§ WHAT THIS TASK INVOLVES
What you return must match the records character for character.

§ WORKING DATA
☆ ☆ ☆ ☆ ☆ ☆ ☆
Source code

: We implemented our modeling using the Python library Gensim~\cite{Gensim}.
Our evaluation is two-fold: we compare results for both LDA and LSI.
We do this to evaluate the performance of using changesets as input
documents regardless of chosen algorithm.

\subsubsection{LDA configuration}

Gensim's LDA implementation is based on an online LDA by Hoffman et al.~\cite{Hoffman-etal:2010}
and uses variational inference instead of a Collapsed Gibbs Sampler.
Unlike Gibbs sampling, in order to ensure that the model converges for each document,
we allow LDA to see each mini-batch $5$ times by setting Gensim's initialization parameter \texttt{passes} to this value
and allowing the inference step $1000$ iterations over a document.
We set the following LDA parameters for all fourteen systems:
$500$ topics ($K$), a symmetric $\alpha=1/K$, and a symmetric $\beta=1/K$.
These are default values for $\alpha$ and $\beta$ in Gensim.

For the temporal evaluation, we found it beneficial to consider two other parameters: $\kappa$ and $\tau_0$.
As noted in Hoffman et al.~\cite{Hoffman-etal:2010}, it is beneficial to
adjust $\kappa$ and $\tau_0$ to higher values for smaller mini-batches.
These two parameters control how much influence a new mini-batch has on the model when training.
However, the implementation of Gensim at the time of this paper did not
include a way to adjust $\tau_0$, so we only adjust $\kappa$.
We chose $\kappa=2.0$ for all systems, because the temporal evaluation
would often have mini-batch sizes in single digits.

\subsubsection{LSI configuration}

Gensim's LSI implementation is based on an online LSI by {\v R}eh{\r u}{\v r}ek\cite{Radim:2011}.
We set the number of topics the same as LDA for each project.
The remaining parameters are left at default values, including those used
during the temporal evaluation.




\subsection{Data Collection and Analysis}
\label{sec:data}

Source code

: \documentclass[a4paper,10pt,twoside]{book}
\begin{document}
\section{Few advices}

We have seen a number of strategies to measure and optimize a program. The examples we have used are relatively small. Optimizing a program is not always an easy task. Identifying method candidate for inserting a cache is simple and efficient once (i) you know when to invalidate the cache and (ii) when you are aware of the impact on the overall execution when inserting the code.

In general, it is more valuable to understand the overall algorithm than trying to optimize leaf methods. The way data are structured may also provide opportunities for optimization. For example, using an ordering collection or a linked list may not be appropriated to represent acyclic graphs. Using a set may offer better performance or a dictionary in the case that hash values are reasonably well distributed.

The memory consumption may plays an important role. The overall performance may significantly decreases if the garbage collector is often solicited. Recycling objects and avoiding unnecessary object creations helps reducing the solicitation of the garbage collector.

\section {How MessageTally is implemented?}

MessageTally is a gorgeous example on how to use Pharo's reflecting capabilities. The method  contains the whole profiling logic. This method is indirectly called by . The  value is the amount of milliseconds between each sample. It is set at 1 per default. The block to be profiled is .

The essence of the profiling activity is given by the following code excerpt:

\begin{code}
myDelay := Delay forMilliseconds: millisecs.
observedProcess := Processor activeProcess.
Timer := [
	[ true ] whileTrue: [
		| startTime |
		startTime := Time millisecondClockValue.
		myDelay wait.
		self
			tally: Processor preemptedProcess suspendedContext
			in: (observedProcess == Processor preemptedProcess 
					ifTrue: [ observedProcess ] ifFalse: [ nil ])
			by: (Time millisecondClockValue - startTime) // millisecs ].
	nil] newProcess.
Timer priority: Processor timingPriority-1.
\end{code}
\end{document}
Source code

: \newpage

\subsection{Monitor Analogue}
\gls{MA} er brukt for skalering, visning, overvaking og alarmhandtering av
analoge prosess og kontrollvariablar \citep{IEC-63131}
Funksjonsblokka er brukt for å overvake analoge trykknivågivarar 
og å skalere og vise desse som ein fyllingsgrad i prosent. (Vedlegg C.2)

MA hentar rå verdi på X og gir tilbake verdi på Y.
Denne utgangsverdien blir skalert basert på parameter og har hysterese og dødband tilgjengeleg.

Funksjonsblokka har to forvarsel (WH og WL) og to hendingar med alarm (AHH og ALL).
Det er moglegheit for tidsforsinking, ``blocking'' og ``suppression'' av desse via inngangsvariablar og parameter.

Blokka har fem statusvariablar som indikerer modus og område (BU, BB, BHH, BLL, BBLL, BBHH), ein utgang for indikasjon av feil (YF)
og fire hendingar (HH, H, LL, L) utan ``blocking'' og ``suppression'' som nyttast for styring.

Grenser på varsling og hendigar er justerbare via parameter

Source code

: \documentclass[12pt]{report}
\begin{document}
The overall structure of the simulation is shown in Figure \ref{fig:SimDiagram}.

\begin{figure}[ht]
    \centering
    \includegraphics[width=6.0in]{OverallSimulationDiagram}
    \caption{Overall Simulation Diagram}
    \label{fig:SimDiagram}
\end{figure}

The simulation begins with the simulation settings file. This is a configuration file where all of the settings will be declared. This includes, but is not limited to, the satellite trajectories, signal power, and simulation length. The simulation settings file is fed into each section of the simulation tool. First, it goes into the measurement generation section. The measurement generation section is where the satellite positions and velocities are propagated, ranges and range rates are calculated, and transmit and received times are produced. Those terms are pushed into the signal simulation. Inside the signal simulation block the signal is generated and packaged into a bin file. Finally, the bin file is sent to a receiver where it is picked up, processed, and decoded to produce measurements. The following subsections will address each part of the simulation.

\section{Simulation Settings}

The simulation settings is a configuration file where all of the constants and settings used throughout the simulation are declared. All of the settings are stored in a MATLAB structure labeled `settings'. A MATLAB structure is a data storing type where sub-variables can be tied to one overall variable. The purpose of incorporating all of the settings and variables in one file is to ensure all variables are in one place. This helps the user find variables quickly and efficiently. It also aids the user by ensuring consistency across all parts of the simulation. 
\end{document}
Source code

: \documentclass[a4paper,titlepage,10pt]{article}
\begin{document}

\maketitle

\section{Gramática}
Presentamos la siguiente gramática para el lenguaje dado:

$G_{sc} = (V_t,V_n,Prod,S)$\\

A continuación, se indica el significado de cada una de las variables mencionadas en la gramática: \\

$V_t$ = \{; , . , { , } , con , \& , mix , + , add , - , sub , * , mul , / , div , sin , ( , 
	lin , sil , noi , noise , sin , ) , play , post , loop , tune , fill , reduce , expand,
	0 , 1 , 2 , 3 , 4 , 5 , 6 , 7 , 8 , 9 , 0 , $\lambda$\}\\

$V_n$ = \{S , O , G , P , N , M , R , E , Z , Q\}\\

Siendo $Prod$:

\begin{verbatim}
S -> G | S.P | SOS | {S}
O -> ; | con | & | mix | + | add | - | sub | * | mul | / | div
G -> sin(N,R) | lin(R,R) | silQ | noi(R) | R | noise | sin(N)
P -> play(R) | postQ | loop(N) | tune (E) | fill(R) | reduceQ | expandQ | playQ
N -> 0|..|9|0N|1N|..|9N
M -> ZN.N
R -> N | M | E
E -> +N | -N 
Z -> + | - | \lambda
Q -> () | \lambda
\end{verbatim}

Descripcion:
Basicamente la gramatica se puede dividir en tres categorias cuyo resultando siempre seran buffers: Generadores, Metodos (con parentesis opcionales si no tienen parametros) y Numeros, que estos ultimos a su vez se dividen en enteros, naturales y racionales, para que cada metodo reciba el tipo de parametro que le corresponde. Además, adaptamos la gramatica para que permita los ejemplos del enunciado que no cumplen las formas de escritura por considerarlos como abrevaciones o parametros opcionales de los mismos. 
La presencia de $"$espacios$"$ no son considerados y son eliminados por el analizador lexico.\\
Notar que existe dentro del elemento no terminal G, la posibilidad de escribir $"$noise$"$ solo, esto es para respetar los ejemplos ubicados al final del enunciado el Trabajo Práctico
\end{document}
☆ ☆ ☆ ☆ ☆ ☆ ☆
§ EXPECTED OUTPUT
Source code

: We implemented our modeling using the Python library Gensim~\cite{Gensim}.
Our evaluation is two-fold: we compare results for both LDA and LSI.
We do this to evaluate the performance of using changesets as input
documents regardless of chosen algorithm.

\subsubsection{LDA configuration}

Gensim's LDA implementation is based on an online LDA by Hoffman et al.~\cite{Hoffman-etal:2010}
and uses variational inference instead of a Collapsed Gibbs Sampler.
Unlike Gibbs sampling, in order to ensure that the model converges for each document,
we allow LDA to see each mini-batch $5$ times by setting Gensim's initialization parameter \texttt{passes} to this value
and allowing the inference step $1000$ iterations over a document.
We set the following LDA parameters for all fourteen systems:
$500$ topics ($K$), a symmetric $\alpha=1/K$, and a symmetric $\beta=1/K$.
These are default values for $\alpha$ and $\beta$ in Gensim.

For the temporal evaluation, we found it beneficial to consider two other parameters: $\kappa$ and $\tau_0$.
As noted in Hoffman et al.~\cite{Hoffman-etal:2010}, it is beneficial to
adjust $\kappa$ and $\tau_0$ to higher values for smaller mini-batches.
These two parameters control how much influence a new mini-batch has on the model when training.
However, the implementation of Gensim at the time of this paper did not
include a way to adjust $\tau_0$, so we only adjust $\kappa$.
We chose $\kappa=2.0$ for all systems, because the temporal evaluation
would often have mini-batch sizes in single digits.

\subsubsection{LSI configuration}

Gensim's LSI implementation is based on an online LSI by {\v R}eh{\r u}{\v r}ek\cite{Radim:2011}.
We set the number of topics the same as LDA for each project.
The remaining parameters are left at default values, including those used
during the temporal evaluation.




\subsection{Data Collection and Analysis}
\label{sec:data}

Source code

: \documentclass[a4paper,10pt,twoside]{book}
\begin{document}
\section{Few advices}

We have seen a number of strategies to measure and optimize a program. The examples we have used are relatively small. Optimizing a program is not always an easy task. Identifying method candidate for inserting a cache is simple and efficient once (i) you know when to invalidate the cache and (ii) when you are aware of the impact on the overall execution when inserting the code.

In general, it is more valuable to understand the overall algorithm than trying to optimize leaf methods. The way data are structured may also provide opportunities for optimization. For example, using an ordering collection or a linked list may not be appropriated to represent acyclic graphs. Using a set may offer better performance or a dictionary in the case that hash values are reasonably well distributed.

The memory consumption may plays an important role. The overall performance may significantly decreases if the garbage collector is often solicited. Recycling objects and avoiding unnecessary object creations helps reducing the solicitation of the garbage collector.

\section {How MessageTally is implemented?}

MessageTally is a gorgeous example on how to use Pharo's reflecting capabilities. The method  contains the whole profiling logic. This method is indirectly called by . The  value is the amount of milliseconds between each sample. It is set at 1 per default. The block to be profiled is .

The essence of the profiling activity is given by the following code excerpt:

\begin{code}
myDelay := Delay forMilliseconds: millisecs.
observedProcess := Processor activeProcess.
Timer := [
	[ true ] whileTrue: [
		| startTime |
		startTime := Time millisecondClockValue.
		myDelay wait.
		self
			tally: Processor preemptedProcess suspendedContext
			in: (observedProcess == Processor preemptedProcess 
					ifTrue: [ observedProcess ] ifFalse: [ nil ])
			by: (Time millisecondClockValue - startTime) // millisecs ].
	nil] newProcess.
Timer priority: Processor timingPriority-1.
\end{code}
\end{document}
Source code

: \newpage

\subsection{Monitor Analogue}
\gls{MA} er brukt for skalering, visning, overvaking og alarmhandtering av
analoge prosess og kontrollvariablar \citep{IEC-63131}
Funksjonsblokka er brukt for å overvake analoge trykknivågivarar 
og å skalere og vise desse som ein fyllingsgrad i prosent. (Vedlegg C.2)

MA hentar rå verdi på X og gir tilbake verdi på Y.
Denne utgangsverdien blir skalert basert på parameter og har hysterese og dødband tilgjengeleg.

Funksjonsblokka har to forvarsel (WH og WL) og to hendingar med alarm (AHH og ALL).
Det er moglegheit for tidsforsinking, ``blocking'' og ``suppression'' av desse via inngangsvariablar og parameter.

Blokka har fem statusvariablar som indikerer modus og område (BU, BB, BHH, BLL, BBLL, BBHH), ein utgang for indikasjon av feil (YF)
og fire hendingar (HH, H, LL, L) utan ``blocking'' og ``suppression'' som nyttast for styring.

Grenser på varsling og hendigar er justerbare via parameter

Source code

: \documentclass[12pt]{report}
\begin{document}
The overall structure of the simulation is shown in Figure \ref{fig:SimDiagram}.

\begin{figure}[ht]
    \centering
    \includegraphics[width=6.0in]{OverallSimulationDiagram}
    \caption{Overall Simulation Diagram}
    \label{fig:SimDiagram}
\end{figure}

The simulation begins with the simulation settings file. This is a configuration file where all of the settings will be declared. This includes, but is not limited to, the satellite trajectories, signal power, and simulation length. The simulation settings file is fed into each section of the simulation tool. First, it goes into the measurement generation section. The measurement generation section is where the satellite positions and velocities are propagated, ranges and range rates are calculated, and transmit and received times are produced. Those terms are pushed into the signal simulation. Inside the signal simulation block the signal is generated and packaged into a bin file. Finally, the bin file is sent to a receiver where it is picked up, processed, and decoded to produce measurements. The following subsections will address each part of the simulation.

\section{Simulation Settings}

The simulation settings is a configuration file where all of the constants and settings used throughout the simulation are declared. All of the settings are stored in a MATLAB structure labeled `settings'. A MATLAB structure is a data storing type where sub-variables can be tied to one overall variable. The purpose of incorporating all of the settings and variables in one file is to ensure all variables are in one place. This helps the user find variables quickly and efficiently. It also aids the user by ensuring consistency across all parts of the simulation. 
\end{document}
Source code

: \documentclass[a4paper,titlepage,10pt]{article}
\begin{document}

\maketitle

\section{Gramática}
Presentamos la siguiente gramática para el lenguaje dado:

$G_{sc} = (V_t,V_n,Prod,S)$\\

A continuación, se indica el significado de cada una de las variables mencionadas en la gramática: \\

$V_t$ = \{; , . , { , } , con , \& , mix , + , add , - , sub , * , mul , / , div , sin , ( , 
	lin , sil , noi , noise , sin , ) , play , post , loop , tune , fill , reduce , expand,
	0 , 1 , 2 , 3 , 4 , 5 , 6 , 7 , 8 , 9 , 0 , $\lambda$\}\\

$V_n$ = \{S , O , G , P , N , M , R , E , Z , Q\}\\

Siendo $Prod$:

\begin{verbatim}
S -> G | S.P | SOS | {S}
O -> ; | con | & | mix | + | add | - | sub | * | mul | / | div
G -> sin(N,R) | lin(R,R) | silQ | noi(R) | R | noise | sin(N)
P -> play(R) | postQ | loop(N) | tune (E) | fill(R) | reduceQ | expandQ | playQ
N -> 0|..|9|0N|1N|..|9N
M -> ZN.N
R -> N | M | E
E -> +N | -N 
Z -> + | - | \lambda
Q -> () | \lambda
\end{verbatim}

Descripcion:
Basicamente la gramatica se puede dividir en tres categorias cuyo resultando siempre seran buffers: Generadores, Metodos (con parentesis opcionales si no tienen parametros) y Numeros, que estos ultimos a su vez se dividen en enteros, naturales y racionales, para que cada metodo reciba el tipo de parametro que le corresponde. Además, adaptamos la gramatica para que permita los ejemplos del enunciado que no cumplen las formas de escritura por considerarlos como abrevaciones o parametros opcionales de los mismos. 
La presencia de $"$espacios$"$ no son considerados y son eliminados por el analizador lexico.\\
Notar que existe dentro del elemento no terminal G, la posibilidad de escribir $"$noise$"$ solo, esto es para respetar los ejemplos ubicados al final del enunciado el Trabajo Práctico
\end{document}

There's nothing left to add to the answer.